HYMN XLI. Soma Pavamana.

1. ACTIVE and bright have they come forth, impetuous in speed like bulls,
Driving the black skin far away.
2 Quelling the riteless Dasyu, may we think upon the bridge of bliss,
Leaving the bridge of woe behind.

HYMN LXXIII. Soma Pavamana.

5 O’er Sire and Mother they have roared in unison bright with the verse of praise, burning up riteless men,
Blowing away with supernatural might from earth and from the heavens the swarthy skin which Indra hates.

RIG VEDA – BOOK THE TENTH

{this later book contains some philosophical hymns of universal interest, passing beyond the tribal ethic of the rest of the Rig Veda, and leading towards the Upanishads, Jainism & Buddhism}

HYMN XXXIV. Dice, Etc. {Gambling}

1. SPRUNG from tall trees on windy heights, these rollers transport me as they turn upon the table.
Dearer to me the die that never slumbers than the deep draught of Mujavan’s own Soma.
2 She never vexed me nor was angry with me, but to my friends and me was ever gracious.
For the die’s sake, whose single point is final, mine own devoted wife I alienated.
3 My wife holds me aloof, her mother hates me: the wretched man finds none
to give him comfort.
As of a costly horse grown old and feeble, I find not any profit of the gamester.
4 Others caress the wife of him whose riches the die hath coveted, that
rapid courser:
Of him speak father, mother, brothers saying, We know him not: bind him and take him with you.
5 When I resolve to play with these no longer, my friends depart from me and
leave me lonely.
When the brown dice, thrown on the board, have rattled, like a fond girl I seek the place of meeting.
6 The gamester seeks the gambling-house, and wonders, his body all afire, Shall I be lucky?
Still do the dice extend his eager longing, staking his gains against his adversary.
7 Dice, verily, are armed with goads and driving-hooks, deceiving and tormenting, causing grievous woe.
They give frail gifts and then destroy the man who wins, thickly anointed with the player’s fairest good.
9 Downward they roll, and then spring quickly upward, and, handless, force the man with hands to serve them.
Cast on the board, like lumps of magic charcoal, though cold themselves they burn the heart to ashes.
10 The gambler’s wife is left forlorn and wretched: the mother mourns the son who wanders homeless.
In constant fear, in debt, and seeking riches, he goes by night unto the home of others.
11 Sad is the gambler when he sees a matron, another’s wife, and his well-ordered dwelling.
He yokes the brown steeds in the early morning, and when the fire is cold sinks down an outcast.
13 Play not with dice: no, cultivate thy corn-land.

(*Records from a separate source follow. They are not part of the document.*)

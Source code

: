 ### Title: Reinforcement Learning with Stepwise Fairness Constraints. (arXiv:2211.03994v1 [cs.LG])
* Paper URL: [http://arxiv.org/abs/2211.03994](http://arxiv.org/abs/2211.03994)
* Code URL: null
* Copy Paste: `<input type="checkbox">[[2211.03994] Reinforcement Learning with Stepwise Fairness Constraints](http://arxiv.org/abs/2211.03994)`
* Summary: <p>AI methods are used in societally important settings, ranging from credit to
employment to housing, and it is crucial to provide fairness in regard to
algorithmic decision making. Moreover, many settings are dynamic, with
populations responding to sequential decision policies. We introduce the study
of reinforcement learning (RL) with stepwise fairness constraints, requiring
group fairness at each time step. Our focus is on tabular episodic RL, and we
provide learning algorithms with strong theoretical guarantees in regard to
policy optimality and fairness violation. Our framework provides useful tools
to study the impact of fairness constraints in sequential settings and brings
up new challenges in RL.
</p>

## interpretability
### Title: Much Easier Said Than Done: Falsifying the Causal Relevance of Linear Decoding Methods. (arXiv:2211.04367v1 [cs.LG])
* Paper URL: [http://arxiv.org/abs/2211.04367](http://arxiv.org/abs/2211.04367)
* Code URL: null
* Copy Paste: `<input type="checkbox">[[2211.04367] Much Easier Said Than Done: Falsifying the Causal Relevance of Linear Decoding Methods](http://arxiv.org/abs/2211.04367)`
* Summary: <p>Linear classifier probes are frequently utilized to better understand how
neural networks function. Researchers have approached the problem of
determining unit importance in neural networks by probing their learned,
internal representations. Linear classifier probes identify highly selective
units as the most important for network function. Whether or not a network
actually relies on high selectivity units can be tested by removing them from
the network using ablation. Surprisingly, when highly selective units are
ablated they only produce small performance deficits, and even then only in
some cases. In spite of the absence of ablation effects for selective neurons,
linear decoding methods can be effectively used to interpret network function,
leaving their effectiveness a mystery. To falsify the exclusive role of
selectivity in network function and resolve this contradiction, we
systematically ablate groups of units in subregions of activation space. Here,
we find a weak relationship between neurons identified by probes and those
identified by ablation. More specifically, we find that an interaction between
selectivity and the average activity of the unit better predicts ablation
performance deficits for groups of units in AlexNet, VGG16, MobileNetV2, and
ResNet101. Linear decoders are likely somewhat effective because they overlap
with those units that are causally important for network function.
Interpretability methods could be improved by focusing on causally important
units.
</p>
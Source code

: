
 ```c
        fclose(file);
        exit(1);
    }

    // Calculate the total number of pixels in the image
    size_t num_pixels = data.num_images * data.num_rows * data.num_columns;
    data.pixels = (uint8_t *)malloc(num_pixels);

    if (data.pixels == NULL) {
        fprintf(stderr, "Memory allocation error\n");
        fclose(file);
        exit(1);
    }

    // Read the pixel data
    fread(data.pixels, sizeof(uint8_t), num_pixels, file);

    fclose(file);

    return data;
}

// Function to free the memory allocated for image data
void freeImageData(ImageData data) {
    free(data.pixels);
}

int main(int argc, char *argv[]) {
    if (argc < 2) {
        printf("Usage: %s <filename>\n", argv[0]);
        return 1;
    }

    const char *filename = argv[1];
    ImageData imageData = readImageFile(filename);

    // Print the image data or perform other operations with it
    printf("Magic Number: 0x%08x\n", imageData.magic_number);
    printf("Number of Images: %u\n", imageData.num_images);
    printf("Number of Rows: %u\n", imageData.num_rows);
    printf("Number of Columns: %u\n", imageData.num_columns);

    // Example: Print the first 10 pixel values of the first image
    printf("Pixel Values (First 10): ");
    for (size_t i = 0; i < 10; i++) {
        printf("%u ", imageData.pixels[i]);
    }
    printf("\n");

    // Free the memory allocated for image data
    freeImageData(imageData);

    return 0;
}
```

Enjoy the gain, and deem that wealth sufficient.
There are thy cattle, there thy wife, O gambler. So this good Savitar himself hath told me.
14 Make me your friend: show us some little mercy. Assail us not with your terrific fierceness.
Appeased be your malignity and anger, and let the brown dice snare some other captive.

HYMN XC. Purusa. {The 4 castes are actually mentioned here}

The Brahman was his mouth, of both his arms was the Rajanya made.
His thighs became the Vaisya, from his feet the Sudra was produced.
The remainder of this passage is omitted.